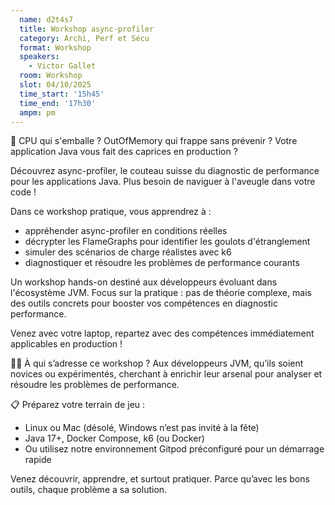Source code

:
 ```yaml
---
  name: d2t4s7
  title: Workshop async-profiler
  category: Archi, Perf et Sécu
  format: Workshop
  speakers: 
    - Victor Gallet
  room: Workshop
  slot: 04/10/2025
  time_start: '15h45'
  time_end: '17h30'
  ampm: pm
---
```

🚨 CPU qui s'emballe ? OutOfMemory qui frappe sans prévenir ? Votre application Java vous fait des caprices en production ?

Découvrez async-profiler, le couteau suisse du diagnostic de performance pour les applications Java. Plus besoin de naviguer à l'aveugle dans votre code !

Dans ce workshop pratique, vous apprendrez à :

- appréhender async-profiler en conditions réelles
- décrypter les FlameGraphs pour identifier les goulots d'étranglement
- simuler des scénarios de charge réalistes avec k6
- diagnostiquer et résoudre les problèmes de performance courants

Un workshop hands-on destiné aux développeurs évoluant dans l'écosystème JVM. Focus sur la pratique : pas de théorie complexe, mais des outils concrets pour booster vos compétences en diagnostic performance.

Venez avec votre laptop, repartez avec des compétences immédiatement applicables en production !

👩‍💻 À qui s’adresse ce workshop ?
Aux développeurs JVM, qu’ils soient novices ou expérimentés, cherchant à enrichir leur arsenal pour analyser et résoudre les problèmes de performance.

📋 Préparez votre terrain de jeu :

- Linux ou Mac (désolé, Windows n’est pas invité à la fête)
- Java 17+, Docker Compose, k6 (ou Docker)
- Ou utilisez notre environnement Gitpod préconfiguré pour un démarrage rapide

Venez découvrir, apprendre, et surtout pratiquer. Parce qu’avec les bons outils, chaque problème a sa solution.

####################

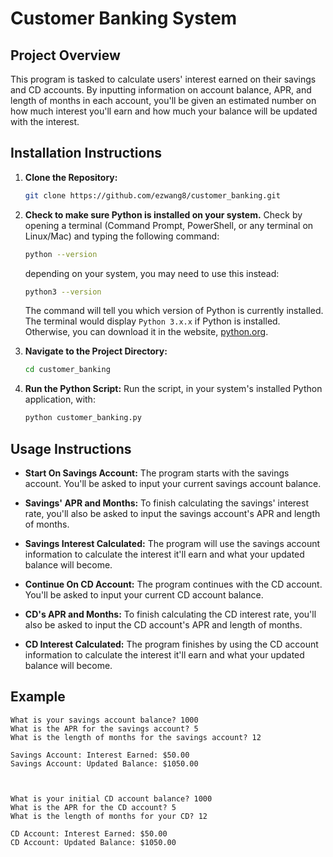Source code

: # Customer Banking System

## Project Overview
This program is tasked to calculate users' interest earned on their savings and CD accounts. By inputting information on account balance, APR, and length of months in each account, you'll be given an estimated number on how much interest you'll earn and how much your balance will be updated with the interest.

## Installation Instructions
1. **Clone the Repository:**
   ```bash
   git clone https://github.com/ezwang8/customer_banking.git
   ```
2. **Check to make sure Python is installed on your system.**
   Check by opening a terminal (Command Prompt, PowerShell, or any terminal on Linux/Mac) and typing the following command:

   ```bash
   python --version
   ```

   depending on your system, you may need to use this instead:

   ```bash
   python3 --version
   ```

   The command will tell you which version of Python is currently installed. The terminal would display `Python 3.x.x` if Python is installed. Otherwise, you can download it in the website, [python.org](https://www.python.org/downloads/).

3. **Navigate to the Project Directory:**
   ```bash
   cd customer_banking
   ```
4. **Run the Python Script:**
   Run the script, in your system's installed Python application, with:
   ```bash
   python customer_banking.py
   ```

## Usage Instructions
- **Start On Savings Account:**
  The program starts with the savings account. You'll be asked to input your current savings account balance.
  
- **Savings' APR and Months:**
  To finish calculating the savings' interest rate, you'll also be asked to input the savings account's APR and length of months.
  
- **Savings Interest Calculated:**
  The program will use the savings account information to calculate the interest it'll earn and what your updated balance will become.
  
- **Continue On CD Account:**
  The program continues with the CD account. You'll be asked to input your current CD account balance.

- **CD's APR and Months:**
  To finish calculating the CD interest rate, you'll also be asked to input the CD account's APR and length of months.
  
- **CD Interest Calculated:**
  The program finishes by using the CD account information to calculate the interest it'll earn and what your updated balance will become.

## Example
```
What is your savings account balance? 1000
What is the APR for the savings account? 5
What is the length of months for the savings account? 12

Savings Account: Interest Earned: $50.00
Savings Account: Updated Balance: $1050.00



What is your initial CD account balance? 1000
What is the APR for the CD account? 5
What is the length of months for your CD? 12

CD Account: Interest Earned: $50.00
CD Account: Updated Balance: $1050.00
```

####################

■ **Work instructions**: After locating the line with "depending on your" above, return that line and every later line through the one with "The command will", word for word and with nothing else.

■ **Final answer**:
   depending on your system, you may need to use this instead:

   ```bash
   python3 --version
   ```

   The command will tell you which version of Python is currently installed. The terminal would display `Python 3.x.x` if Python is installed. Otherwise, you can download it in the website, [python.org](https://www.python.org/downloads/).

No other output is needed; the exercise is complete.